Known as “The Wizard of Oz,” Smith combined athletic ability with acrobatic skill to become one of the greatest defensive shortstops of all time. The 13-time Gold Glove Award winner redefined the position in his nearly two decades of work with the San Diego Padres and St. Louis Cardinals, setting major league records for assists, double plays and total chances.
Smith’s talent was evident to those who saw him come up with the Padres in the late 1970s. “Ozzie is the best young infielder I’ve ever seen,” said San Diego manager Roger Craig at the time. “Very soon he’s going to be one of the best shortstops in baseball, if not the best.” Hall of Fame pitcher Gaylord Perry added, “I saw him as a rookie in San Diego. I was always hoping they would hit the ball his way because I knew then that my trouble was over.”
Smith’s fame increased after his trade to the Cards, where he helped the team to three National League pennants and one World Series title. While not known for his bat, Smith’s offense continued to improve while in St. Louis. In 1985, he got his batting average up to .276 and helped the Cardinals win their second pennant since his arrival. In the NLCS against the Los Angeles Dodgers, with the series tied at two games apiece, Smith faced Tom Niedenfuer with one out in the bottom of the ninth and hit his first career homer batting left-handed (in 3,009 at-bats) to win the game. Smith went on to bat .435 in the Cardinals’ six-game triumph and won the NLCS Most Valuable Player Award, but St. Louis lost to the Kansas City Royals in seven games in the World Series.
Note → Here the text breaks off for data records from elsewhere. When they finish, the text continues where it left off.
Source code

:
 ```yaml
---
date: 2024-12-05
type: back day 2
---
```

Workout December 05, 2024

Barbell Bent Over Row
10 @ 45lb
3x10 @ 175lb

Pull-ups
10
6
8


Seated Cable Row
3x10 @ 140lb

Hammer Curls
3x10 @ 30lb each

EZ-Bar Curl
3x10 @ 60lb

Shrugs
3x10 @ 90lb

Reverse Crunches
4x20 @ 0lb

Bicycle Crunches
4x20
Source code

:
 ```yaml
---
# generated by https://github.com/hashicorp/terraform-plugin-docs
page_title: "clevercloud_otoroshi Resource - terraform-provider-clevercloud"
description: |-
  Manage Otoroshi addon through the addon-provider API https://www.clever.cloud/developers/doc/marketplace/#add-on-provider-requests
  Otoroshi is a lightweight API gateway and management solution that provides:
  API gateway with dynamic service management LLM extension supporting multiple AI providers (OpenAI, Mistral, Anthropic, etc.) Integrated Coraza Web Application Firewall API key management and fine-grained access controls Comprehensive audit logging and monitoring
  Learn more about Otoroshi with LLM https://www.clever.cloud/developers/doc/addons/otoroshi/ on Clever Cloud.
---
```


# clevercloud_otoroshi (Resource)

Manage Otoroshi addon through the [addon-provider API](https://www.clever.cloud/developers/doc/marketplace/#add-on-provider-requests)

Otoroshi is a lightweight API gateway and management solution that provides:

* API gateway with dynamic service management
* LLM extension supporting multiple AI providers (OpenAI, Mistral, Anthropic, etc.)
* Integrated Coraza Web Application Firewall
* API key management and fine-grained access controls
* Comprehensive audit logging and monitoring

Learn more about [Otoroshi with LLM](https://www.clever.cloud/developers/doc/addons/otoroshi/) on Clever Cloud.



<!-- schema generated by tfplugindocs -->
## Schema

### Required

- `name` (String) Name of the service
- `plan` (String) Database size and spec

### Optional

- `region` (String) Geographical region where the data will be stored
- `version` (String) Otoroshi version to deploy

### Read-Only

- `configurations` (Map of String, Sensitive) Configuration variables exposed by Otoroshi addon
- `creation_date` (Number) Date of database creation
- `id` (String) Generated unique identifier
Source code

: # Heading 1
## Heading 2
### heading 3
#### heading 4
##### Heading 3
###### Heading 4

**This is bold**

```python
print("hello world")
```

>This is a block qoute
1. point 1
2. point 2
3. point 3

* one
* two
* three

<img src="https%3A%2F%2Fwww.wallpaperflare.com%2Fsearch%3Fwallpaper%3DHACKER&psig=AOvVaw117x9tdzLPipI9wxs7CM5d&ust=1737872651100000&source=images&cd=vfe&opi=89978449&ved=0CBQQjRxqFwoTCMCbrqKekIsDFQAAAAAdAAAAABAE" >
Smith retired in 1996, the same year the Cardinals retired his number, and in his 19 seasons compiled a .262 batting average, 2,460 hits, 580 stolen bases, and was named to 15 All-Star teams. Smith set the following major league records for his position: most assists (8,375), most double plays (1,590), most total chances accepted (12,624), most years with 500 or more assists (8) and most years leading the league in assists and chances accepted (8).